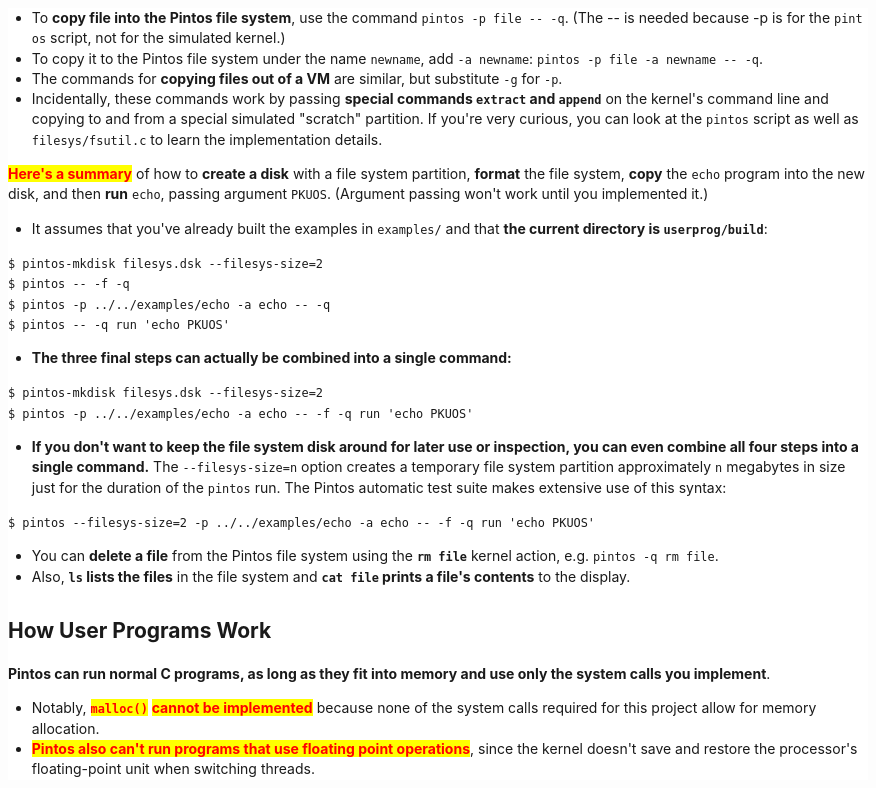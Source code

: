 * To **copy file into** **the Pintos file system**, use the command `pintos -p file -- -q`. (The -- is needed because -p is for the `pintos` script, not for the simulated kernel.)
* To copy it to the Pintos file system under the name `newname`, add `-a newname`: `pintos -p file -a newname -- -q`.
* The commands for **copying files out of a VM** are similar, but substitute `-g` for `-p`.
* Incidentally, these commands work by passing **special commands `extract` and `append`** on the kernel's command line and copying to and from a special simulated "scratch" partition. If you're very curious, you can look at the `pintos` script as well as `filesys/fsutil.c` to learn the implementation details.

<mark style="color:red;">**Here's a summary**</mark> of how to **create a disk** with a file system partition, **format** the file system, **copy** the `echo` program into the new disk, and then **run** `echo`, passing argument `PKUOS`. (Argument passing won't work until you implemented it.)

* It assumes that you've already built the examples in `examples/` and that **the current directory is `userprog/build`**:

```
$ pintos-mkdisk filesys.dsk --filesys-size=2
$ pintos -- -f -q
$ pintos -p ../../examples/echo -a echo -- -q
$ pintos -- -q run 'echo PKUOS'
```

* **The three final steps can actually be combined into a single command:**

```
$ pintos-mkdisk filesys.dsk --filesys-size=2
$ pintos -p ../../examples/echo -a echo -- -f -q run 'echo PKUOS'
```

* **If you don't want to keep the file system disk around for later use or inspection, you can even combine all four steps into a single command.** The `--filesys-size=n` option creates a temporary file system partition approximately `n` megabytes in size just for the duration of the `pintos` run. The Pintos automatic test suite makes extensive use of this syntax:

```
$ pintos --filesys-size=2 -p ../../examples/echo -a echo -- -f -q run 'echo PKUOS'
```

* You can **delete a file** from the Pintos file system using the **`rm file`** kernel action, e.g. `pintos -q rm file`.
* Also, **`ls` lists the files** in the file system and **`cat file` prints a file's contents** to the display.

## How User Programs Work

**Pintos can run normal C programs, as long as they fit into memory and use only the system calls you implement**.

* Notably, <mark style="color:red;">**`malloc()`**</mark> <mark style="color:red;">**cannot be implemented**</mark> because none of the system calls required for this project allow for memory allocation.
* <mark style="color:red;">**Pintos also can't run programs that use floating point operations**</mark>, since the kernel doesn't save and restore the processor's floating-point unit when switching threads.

▶ _DESCRIPTION OF THE TASK_: Only lines belong in the copy: transcribe those from the start of the data through the line that contains "The commands for", and skip the pictures.

▶ _TASK SOLUTION_:
Source code

: * To **copy file into** **the Pintos file system**, use the command `pintos -p file -- -q`. (The -- is needed because -p is for the `pintos` script, not for the simulated kernel.)
* To copy it to the Pintos file system under the name `newname`, add `-a newname`: `pintos -p file -a newname -- -q`.
* The commands for **copying files out of a VM** are similar, but substitute `-g` for `-p`.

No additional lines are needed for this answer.